Delhi to remain in 'severe' category state; days ahead to remain 'severe'
The Supreme Court-appointed EPCA lifted the ban on the entry of heavy vehicles into Delhi on Tuesday even as a thick haze engulfed the city with the air quality remaining in the "severe" category with the authorities saying that rains in some parts of the national capital have made the air heavier and increased pollution.
As the overall air quality index (AQI) was recorded at 411, which falls in the "severe" category, according to data by the Central Pollution Control Board (CPCB), the Environment Pollution (Prevention and Control) Authority (EPCA) said heavy vehicles would now ply in the city on normal timings between 11 pm and 6 am.
According to official data, 21 areas in Delhi recorded 'severe' air quality and it was 'very poor' in 12 areas. An AQI between 0 and 50 is considered "good", 51 and 100 "satisfactory", 101 and 200 "moderate", 201 and 300 "poor", 301 and 400 "very poor", and 401 and 500 "severe".
Light rains in some parts of the national capital led a decline in temperatures in the city. The maximum temperature was recorded at 29.4 degrees Celsius, a notch above normal, while the minimum temperature settled at 14.2 degrees Celsius, also a notch above the season's average, a meteorological department official said.
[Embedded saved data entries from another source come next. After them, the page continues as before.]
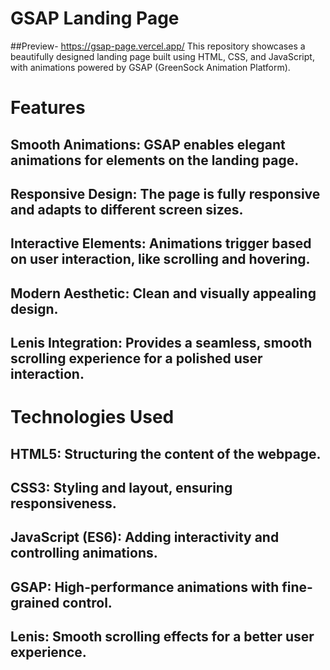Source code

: # GSAP Landing Page
##Preview- https://gsap-page.vercel.app/
This repository showcases a beautifully designed landing page built using HTML, CSS, and JavaScript, with animations powered by GSAP (GreenSock Animation Platform).

# Features
## Smooth Animations: GSAP enables elegant animations for elements on the landing page.
## Responsive Design: The page is fully responsive and adapts to different screen sizes.
## Interactive Elements: Animations trigger based on user interaction, like scrolling and hovering.
## Modern Aesthetic: Clean and visually appealing design.
## Lenis Integration: Provides a seamless, smooth scrolling experience for a polished user interaction. 


# Technologies Used
## HTML5: Structuring the content of the webpage.
## CSS3: Styling and layout, ensuring responsiveness.
## JavaScript (ES6): Adding interactivity and controlling animations.
## GSAP: High-performance animations with fine-grained control.
## Lenis: Smooth scrolling effects for a better user experience.
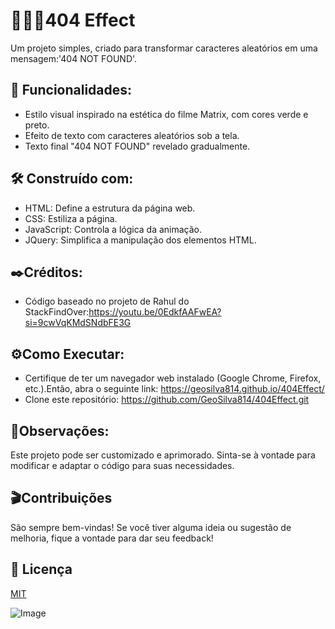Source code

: # 👩🏻‍💻404 Effect
Um projeto simples, criado para transformar caracteres aleatórios em uma mensagem:'404 NOT FOUND'.

## 🎯 Funcionalidades:
- Estilo visual inspirado na estética do filme Matrix, com cores verde e preto.
- Efeito de texto com caracteres aleatórios sob a tela.
- Texto final "404 NOT FOUND" revelado gradualmente.

## 🛠️ Construído com:
- HTML: Define a estrutura da página web.
- CSS: Estiliza a página.
- JavaScript: Controla a lógica da animação.
- JQuery: Simplifica a manipulação dos elementos HTML.

## ✒️Créditos:
- Código baseado no projeto de Rahul do StackFindOver:https://youtu.be/0EdkfAAFwEA?si=9cwVqKMdSNdbFE3G

## ⚙️Como Executar:
- Certifique de ter um navegador web instalado (Google Chrome, Firefox, etc.).Então, abra o seguinte link: https://geosilva814.github.io/404Effect/
- Clone este repositório: https://github.com/GeoSilva814/404Effect.git

## 📌Observações:
Este projeto pode ser customizado e aprimorado.
Sinta-se à vontade para modificar e adaptar o código para suas necessidades.

## 🎬Contribuições
São sempre bem-vindas! Se você tiver alguma ideia ou sugestão de melhoria, fique a vontade para dar seu feedback!

## 📄 Licença
[MIT](https://choosealicense.com/licenses/mit/)

![Image](https://github.com/user-attachments/assets/a61d4edb-ad0b-486e-8295-a71a142657fd)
"After isolated showers in parts of Delhi, lots of moisture is introduced in the air to make it heavy and increased the holding capacity which increased the pollution level," the SAFAR said in a report.
It also said stubble burning incidents have reduced significantly and now the winds are not blowing from these areas so its impact on Delhi's air quality would be marginal.
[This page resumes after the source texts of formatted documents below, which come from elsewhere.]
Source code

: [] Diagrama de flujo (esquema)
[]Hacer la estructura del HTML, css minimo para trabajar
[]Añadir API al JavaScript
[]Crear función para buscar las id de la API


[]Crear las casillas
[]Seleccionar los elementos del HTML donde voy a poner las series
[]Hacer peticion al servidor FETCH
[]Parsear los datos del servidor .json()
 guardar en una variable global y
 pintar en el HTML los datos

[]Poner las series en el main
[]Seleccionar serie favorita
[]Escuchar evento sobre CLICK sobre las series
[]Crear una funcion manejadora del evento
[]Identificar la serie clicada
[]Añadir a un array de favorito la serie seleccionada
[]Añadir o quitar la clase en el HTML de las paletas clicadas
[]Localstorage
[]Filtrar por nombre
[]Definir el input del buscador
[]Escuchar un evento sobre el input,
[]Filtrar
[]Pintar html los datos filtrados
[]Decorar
Meanwhile, a new study said that about 89 per cent of people in Delhi feel sickness or discomfort due to bad air quality as most of the people believe motor vehicles and tree cutting to be major sources of pollution.
The study, during which around 5,000 people in 17 cities were interviewed, found that the top four causes of deteriorating air quality were pollution caused by motor vehicles (74 per cent), industrial units (58 per cent), tree cutting (56.9 per cent) and construction (48.2 per cent).
EPCA chairperson Bhure Lal said the restriction imposed by it on heavy vehicles had been lifted.
On Monday, the EPCA allowed entry of only those vehicles into the city which was stranded for the previous four days at Delhi borders, anticipating the situation getting out of hand with the owners of over a 1,000 trucks getting "restive".
The EPCA had asserted on Monday that these stranded trucks would be exempt from paying a toll or Environment Compensation Charge (ECC) from 11 pm on November 12 to 7 am on November 13. The body had said by relaxing the payment of toll-ECC, the trucks can move without any halt and this will reduce congestion and thereby pollution.
Over 2,200 vehicles were ordered to turn back from Delhi's borders during restriction on entry of heavy vehicles in the national capital from November 8 to November 12 in the wake of high pollution levels in the city, a senior traffic police official said.
As many as 3,931 vehicles carrying essential goods were allowed in the national capital from 11 pm on November 11 till 5 am the next day, he said.
The restriction on the entry of heavy vehicles was initially imposed from November 8 to November 11 but was later extended by a day by the Supreme Court-appointed agency on the recommendations of a CPCB-led task force, which reviews the national capital's air quality.
The study titled "Perception Study on Air Quality" by the ASAR Social Impact Advisors, which works on social and environmental issues, said the awareness level was higher in the metros with the Delhi and the National Capital Region (NCR) respondents showing the maximum awareness of all three terms -- Air Quality Index, Particulate Matter 2.5 and Particulate Matter 10.
The top four causes of the deteriorating air quality were identified to be motor vehicles (74 per cent), industrial units (58 per cent), tree cutting (56.9 per cent) and construction activities (48.2 per cent).
The study covers cities with highly-polluted air -- Delhi-NCR, Kolkata, Patna, Lucknow, Varanasi, Amritsar, Singrauli, Dhanbad, Raipur, Korba, Chandrapur, Angul, Nagpur and cities becoming rapidly polluted -- Bengaluru, Pune, Mumbai and Chennai.
The top two sources of AQI information for those who were aware and who understood AQI were newspapers and mobile apps, the study said. It also found that the age group which "always" sought AQI information was 18-25 years.